## DIRECTIONS FOR THIS TASK
Each line below with the string "Identifier" should be copied.
Start of GIVEN ENTRIES
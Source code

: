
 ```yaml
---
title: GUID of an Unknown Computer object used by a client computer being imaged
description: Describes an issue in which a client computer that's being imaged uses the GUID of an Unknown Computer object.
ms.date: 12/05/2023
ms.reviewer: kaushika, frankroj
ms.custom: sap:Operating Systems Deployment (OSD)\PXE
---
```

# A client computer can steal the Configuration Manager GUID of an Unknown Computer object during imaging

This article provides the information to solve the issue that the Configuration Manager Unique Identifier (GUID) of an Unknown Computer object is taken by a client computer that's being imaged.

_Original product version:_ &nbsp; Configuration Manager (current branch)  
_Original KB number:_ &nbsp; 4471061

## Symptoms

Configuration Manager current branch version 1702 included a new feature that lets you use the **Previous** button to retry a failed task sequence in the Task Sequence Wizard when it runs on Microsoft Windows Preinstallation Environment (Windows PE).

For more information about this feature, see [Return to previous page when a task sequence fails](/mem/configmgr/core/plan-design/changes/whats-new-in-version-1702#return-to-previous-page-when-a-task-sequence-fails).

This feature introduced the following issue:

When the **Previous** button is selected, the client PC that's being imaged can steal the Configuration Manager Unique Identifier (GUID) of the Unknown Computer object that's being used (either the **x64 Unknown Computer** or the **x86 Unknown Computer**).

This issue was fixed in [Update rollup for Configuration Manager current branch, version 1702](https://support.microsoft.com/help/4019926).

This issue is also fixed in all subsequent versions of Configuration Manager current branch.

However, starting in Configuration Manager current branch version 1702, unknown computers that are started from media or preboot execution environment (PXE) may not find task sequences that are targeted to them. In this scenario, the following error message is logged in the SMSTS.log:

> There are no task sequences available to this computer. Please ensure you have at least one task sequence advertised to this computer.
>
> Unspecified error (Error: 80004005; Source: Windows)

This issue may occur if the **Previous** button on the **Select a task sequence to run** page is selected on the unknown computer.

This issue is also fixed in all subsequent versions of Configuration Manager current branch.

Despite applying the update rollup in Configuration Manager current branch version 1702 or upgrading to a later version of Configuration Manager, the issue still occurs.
End of GIVEN ENTRIES
Start of GIVEN ENTRIES
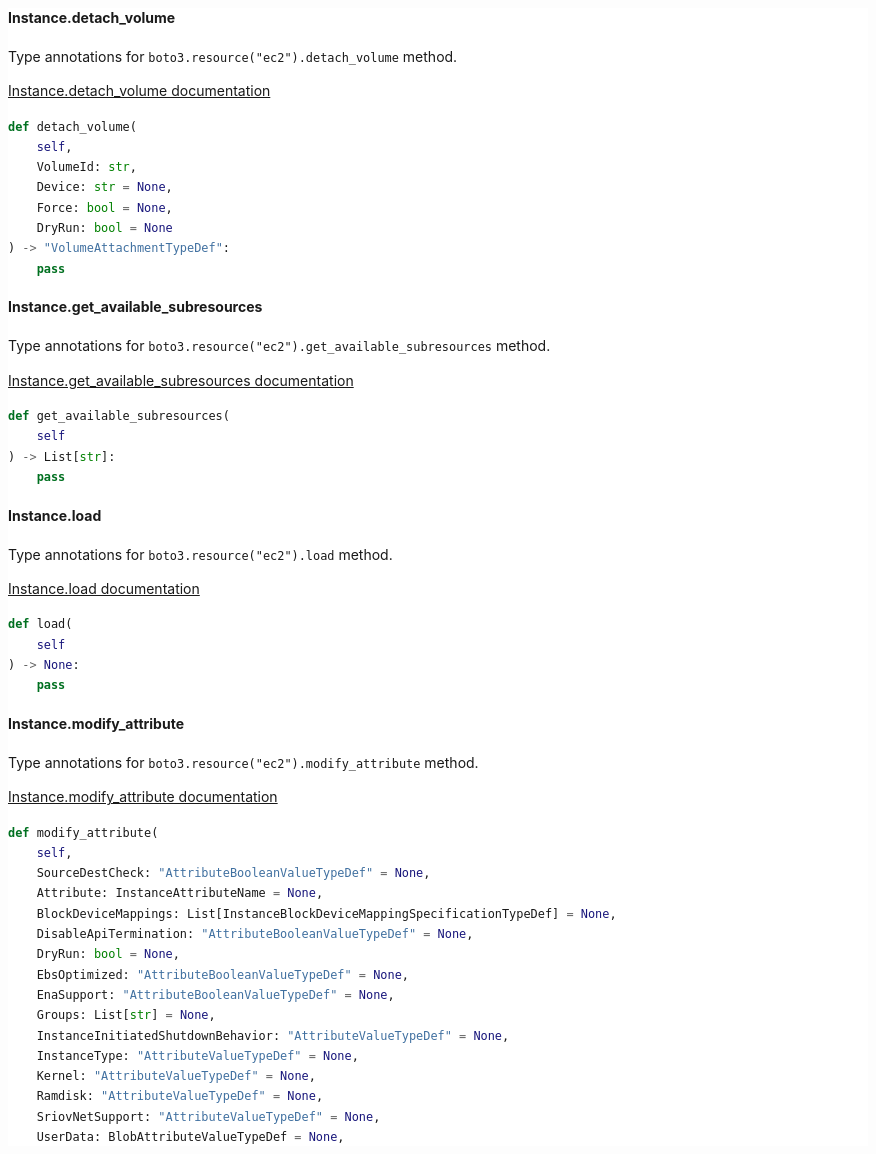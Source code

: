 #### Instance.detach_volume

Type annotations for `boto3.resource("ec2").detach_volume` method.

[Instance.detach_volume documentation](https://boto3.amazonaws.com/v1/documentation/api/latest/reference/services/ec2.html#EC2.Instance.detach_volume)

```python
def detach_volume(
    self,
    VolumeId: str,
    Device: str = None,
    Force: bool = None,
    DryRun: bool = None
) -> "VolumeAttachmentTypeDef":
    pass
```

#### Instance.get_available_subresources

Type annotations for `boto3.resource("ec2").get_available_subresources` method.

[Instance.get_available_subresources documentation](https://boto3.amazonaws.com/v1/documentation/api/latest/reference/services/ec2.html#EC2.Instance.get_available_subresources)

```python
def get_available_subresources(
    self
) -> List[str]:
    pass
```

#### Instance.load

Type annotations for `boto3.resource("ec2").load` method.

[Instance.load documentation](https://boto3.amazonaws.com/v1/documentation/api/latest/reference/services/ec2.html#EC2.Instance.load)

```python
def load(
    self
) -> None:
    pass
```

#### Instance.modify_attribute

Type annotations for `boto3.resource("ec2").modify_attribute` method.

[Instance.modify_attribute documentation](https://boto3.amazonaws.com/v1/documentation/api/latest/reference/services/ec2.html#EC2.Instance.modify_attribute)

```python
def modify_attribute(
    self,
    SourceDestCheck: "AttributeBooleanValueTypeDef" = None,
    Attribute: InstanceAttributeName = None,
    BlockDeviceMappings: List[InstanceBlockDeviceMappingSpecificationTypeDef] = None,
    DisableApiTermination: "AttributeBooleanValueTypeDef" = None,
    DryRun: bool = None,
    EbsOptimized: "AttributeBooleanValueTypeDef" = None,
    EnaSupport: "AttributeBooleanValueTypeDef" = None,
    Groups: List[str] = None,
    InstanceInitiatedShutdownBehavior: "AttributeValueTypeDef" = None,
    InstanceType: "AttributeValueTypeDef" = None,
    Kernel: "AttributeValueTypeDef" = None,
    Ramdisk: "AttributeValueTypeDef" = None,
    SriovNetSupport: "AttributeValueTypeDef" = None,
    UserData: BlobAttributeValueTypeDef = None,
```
End of GIVEN ENTRIES
Start of GIVEN ENTRIES
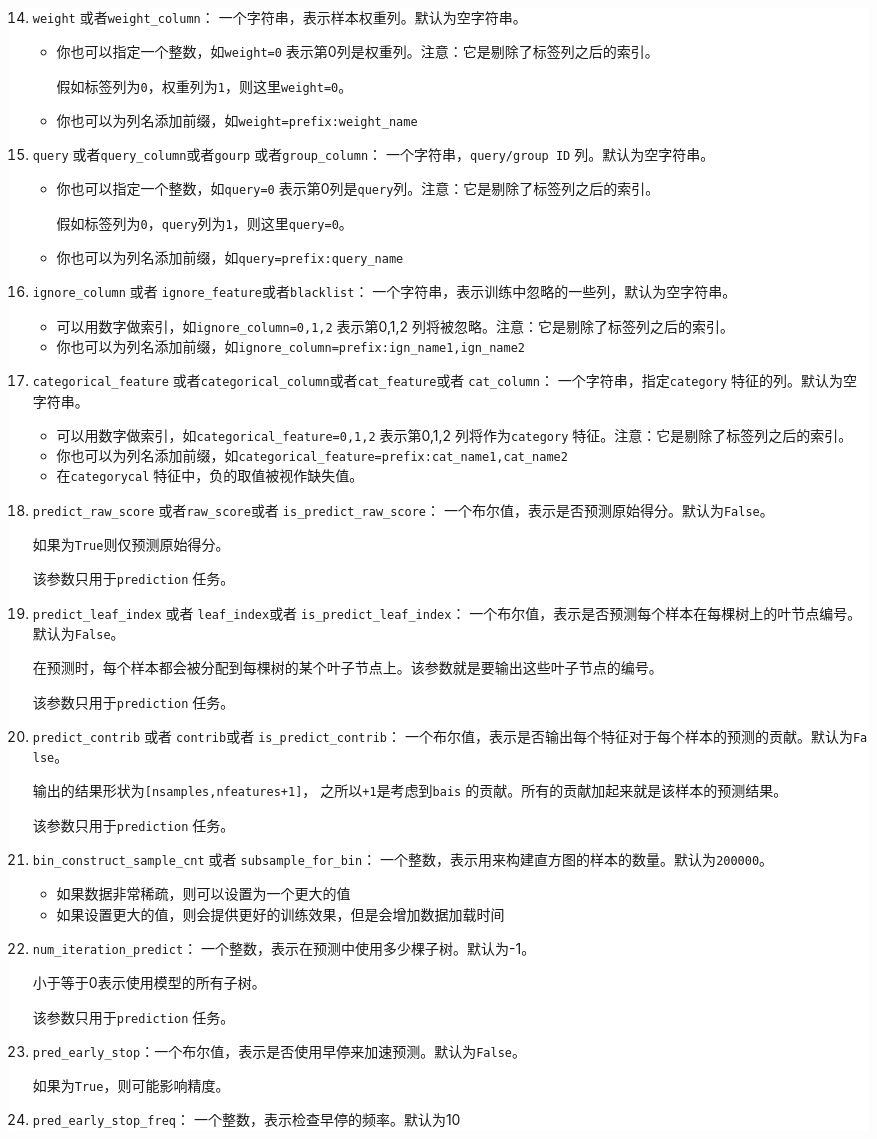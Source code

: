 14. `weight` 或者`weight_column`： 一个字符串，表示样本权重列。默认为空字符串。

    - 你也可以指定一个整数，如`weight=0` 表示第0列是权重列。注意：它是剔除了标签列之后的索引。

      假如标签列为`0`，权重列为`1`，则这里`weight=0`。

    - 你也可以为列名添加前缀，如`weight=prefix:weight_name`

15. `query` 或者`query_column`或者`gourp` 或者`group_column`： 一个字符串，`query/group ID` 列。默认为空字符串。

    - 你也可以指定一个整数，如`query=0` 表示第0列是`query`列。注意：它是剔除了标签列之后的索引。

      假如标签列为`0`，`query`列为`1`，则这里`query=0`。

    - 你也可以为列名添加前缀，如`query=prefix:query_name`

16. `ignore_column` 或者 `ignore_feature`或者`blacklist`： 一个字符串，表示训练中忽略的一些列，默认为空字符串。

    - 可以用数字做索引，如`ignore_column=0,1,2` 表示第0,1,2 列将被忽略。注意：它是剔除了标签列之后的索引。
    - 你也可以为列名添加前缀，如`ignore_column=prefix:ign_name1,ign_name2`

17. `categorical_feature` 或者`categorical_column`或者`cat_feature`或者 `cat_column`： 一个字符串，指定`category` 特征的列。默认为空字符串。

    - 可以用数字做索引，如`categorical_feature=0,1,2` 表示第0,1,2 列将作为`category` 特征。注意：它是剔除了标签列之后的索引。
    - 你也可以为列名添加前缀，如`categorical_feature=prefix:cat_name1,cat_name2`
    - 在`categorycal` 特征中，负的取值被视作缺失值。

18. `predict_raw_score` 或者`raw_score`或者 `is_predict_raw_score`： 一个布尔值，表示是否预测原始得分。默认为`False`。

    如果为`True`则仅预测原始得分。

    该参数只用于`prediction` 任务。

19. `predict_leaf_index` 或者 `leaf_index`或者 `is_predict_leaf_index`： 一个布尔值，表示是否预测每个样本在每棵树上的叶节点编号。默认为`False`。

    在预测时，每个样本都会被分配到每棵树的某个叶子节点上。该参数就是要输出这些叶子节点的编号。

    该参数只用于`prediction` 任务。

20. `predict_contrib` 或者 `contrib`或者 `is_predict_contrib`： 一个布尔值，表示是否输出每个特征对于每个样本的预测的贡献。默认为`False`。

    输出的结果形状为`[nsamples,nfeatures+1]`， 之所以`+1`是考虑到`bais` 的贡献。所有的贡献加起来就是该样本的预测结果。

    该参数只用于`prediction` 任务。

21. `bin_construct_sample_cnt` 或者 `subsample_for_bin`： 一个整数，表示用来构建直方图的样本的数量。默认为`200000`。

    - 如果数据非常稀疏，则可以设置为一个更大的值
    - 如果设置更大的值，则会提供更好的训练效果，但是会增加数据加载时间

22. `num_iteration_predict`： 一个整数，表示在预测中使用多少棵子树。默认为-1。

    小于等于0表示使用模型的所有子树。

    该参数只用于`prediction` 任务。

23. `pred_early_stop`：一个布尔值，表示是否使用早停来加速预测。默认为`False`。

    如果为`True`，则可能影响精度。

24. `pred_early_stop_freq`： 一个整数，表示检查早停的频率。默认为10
End of GIVEN ENTRIES
## WORKED SOLUTION
This article provides the information to solve the issue that the Configuration Manager Unique Identifier (GUID) of an Unknown Computer object is taken by a client computer that's being imaged.
When the **Previous** button is selected, the client PC that's being imaged can steal the Configuration Manager Unique Identifier (GUID) of the Unknown Computer object that's being used (either the **x64 Unknown Computer** or the **x86 Unknown Computer**).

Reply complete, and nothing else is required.